"What would convince you?" I ask. "What evidence would you need?"
"To start? Meeting the brotherhood. Seeing proof they exist and this isn't just you trying to recruit me into your criminal organization." She crosses her arms. "You could be lying about everything. Playing hero to gain my cooperation while actually planning to eliminate the cop who's been investigating your operations."
"I could be," I agree. "But if I wanted you dead, you'd already be dead. I had you alone in an alley. I could have let those assassins finish the job. Instead I blew my cover, violated brotherhood law, and painted a target on both our backs to keep you breathing."
"Why?" She demands. "Why risk everything for a cop you barely know?"
The question hangs between us, and I don't have a good answer that doesn't sound insane. Because my tiger recognizedyou. Because watching you die wasn't an option my beast would tolerate. Because something about you called to the man I used to be before exile stripped away my honor.
"Because I needed to." The words come out flat. "My tiger decided you live. Everything else is just noise."
She studies me for a long moment. "Call your brotherhood. I'll meet them, hear them out, and make my own judgment. But understand—if this is a setup, if you're lying, I will find a way to bring you all down."
The steel in her voice hits something primal in me.
"Fair enough." I gesture toward the seating area. "This conversation is going to take a while. Might as well be comfortable while we wait."
She takes a breath, recalibrating everything she thought she knew. "So you're a double agent working both sides."
"The brotherhood aren't heroes. We're killers with a code who eliminate threats to supernatural communities. We break laws. We destroy evidence. We make people disappear." I let her see the truth without flinching. "But we don't traffic people. We don't enslave the vulnerable. We don't sell cursed artifacts for genocide. So comparatively? Yes. I work for the lesser evil while wearing the face of the greater one."

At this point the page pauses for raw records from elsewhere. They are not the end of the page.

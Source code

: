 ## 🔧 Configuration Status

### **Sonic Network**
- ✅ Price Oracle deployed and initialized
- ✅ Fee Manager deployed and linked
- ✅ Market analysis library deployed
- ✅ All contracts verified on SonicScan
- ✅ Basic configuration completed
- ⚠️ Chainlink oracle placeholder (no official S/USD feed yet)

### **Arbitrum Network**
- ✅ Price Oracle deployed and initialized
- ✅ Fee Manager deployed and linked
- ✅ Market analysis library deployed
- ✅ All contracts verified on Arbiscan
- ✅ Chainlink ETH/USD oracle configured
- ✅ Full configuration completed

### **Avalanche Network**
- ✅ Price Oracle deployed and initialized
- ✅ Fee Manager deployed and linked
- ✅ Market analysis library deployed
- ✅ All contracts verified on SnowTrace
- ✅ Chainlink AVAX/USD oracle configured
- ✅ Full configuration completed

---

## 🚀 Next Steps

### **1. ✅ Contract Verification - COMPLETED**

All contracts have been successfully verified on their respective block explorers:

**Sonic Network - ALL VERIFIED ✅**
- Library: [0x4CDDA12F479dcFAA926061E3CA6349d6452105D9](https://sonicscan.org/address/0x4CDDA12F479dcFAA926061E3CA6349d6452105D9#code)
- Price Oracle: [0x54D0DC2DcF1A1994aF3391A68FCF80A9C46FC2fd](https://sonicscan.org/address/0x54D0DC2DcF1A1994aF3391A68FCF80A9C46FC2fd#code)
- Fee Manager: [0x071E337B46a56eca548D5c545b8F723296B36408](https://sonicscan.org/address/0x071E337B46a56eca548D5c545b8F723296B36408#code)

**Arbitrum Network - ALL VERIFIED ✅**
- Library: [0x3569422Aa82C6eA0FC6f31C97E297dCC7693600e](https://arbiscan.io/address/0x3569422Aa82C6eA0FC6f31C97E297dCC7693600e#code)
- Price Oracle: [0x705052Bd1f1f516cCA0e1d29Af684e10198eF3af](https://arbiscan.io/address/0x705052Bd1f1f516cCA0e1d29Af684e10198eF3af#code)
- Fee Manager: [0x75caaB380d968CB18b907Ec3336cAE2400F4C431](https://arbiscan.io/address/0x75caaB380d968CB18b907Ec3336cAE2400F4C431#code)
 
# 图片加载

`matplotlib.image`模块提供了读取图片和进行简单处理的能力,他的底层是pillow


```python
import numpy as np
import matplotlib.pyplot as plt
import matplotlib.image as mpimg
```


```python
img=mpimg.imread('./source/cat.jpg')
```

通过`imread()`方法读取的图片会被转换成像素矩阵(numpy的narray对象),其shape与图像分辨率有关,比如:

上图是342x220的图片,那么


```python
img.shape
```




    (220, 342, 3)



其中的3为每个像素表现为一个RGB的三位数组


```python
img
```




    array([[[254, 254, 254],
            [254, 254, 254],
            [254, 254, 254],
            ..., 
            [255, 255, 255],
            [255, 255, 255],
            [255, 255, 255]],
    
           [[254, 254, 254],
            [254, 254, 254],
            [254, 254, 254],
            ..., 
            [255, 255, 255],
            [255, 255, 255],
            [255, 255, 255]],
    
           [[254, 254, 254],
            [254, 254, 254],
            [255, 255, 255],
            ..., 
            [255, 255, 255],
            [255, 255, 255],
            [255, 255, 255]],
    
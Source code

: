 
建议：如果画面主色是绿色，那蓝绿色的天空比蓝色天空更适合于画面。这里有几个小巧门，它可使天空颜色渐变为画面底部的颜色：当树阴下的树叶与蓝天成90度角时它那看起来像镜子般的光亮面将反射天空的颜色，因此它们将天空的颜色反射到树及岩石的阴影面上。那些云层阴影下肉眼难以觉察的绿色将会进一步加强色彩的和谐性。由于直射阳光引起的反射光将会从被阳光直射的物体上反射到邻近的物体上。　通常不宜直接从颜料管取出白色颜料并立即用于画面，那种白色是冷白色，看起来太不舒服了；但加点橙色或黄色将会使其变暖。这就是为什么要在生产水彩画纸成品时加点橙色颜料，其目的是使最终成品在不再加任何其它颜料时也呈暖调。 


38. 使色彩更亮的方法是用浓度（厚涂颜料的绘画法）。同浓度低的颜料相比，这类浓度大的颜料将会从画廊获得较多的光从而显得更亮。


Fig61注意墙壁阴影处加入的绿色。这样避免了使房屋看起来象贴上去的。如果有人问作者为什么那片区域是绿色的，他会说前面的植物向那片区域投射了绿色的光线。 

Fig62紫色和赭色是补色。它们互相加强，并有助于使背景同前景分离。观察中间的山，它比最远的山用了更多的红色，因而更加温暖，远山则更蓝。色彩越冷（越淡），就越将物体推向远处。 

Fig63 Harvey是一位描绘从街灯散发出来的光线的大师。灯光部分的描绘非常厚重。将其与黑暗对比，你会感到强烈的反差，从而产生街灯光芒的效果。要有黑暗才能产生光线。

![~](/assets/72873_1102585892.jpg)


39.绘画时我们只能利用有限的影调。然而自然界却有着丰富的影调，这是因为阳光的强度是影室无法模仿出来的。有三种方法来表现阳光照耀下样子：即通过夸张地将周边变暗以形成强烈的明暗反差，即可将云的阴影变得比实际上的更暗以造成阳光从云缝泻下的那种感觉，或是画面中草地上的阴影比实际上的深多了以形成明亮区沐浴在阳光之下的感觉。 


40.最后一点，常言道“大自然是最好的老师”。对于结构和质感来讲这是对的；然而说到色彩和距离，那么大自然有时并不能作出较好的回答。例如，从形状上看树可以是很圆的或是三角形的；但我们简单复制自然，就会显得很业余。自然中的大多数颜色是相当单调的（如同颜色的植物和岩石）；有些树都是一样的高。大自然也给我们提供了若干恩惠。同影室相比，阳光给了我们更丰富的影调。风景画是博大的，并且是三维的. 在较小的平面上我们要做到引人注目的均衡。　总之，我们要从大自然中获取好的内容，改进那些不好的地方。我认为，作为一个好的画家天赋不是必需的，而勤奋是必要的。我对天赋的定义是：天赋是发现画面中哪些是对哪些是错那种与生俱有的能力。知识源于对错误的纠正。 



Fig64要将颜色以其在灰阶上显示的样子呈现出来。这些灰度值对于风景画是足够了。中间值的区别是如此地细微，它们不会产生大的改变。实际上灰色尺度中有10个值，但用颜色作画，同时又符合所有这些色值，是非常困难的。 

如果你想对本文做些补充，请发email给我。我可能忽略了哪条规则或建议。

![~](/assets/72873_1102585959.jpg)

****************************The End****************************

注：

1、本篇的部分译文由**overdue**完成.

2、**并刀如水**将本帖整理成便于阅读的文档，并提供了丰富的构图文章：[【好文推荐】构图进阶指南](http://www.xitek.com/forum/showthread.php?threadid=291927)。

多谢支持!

"And now your cover's blown." She says it calmly, already analyzing the new situation. "You saved me. You killed their assassins. The syndicate will come for you." She pauses. "And you transformed in front of a human. The brotherhood might come for you too."
She's already thinking tactically despite everything she's learned tonight.
"Yes. Which means you need the brotherhood's protection. I need to bring you into the fold officially. The brotherhood will make the decisions about what happens next."
"What are the options?" She asks directly, no hesitation.
"Memory alteration. Someone with that ability could erase tonight from your mind. Make you forget you saw anything supernatural. Send you back to investigating regular crimes while we handle the syndicate."
"No." Her rejection is immediate. "I'd rather die remembering truth than live in comfortable lies."
Something primal in me responds to that steel in her voice. My tiger chose well, even if I'm not ready to acknowledge what that means.
"Second option: kill you. Eliminate the witness. Protect the brotherhood by removing the threat." I let the words hang between us, brutal and honest. "I've killed for less. So have we all. Brotherhood law is absolute—our survival depends on secrecy. One outsider knowing what we are puts thousands of supernatural lives at risk."
She doesn't flinch. Just watches me steadily. "Is that what you're planning?"
"I'm considering it. The brotherhood might decide it's necessary. Our survival takes priority over individual lives. Including yours. Including mine. If they order your death, someone in that room will try to carry it out. They'll have to go through me first. I'm not saying they couldn't do it, I'm just saying it would cost them."
"Third option?" Her voice carries steel beneath the fear.
"Protection. We bring you in. We give you full knowledge and keep you alive while we dismantle the syndicate's operations. You become an asset instead of a liability."
"An asset." She repeats slowly. "What does that mean practically?"
"It means you'd work with us. You'd provide law enforcement perspective and resources we lack. You'd help coordinate against the syndicate using both legal and extralegalmethods. You'd become part of the fight instead of collateral damage in wars you didn't know existed."
Recognition hits her. I can see it in the way her shoulders drop slightly. "You're offering me a partnership. Not protection like I'm helpless. Actual collaboration where my skills have value."
"Your tactical training, legal knowledge, and investigative abilities are exactly what we need. The brotherhood specializes in supernatural threats. You specialize in criminal enterprises. Combined, we might actually take down an operation that's been running unchecked for years."
She studies me with intensity that feels like physical touch, evaluating and calculating, making decisions that will shape both our futures.
"I've seen what you are," she says finally. "I've touched you in both forms. I know shifters exist. I know there's a hidden world I didn't know about until tonight." She straightens her shoulders. "And if crimes are being committed in that world, if people are being hurt, then I want to stop it. Badge or no badge."
The refusal to back down even facing certain death makes something primal rise in me. The word mate echoes through my bones like thunder, but I shove it down before it can take root.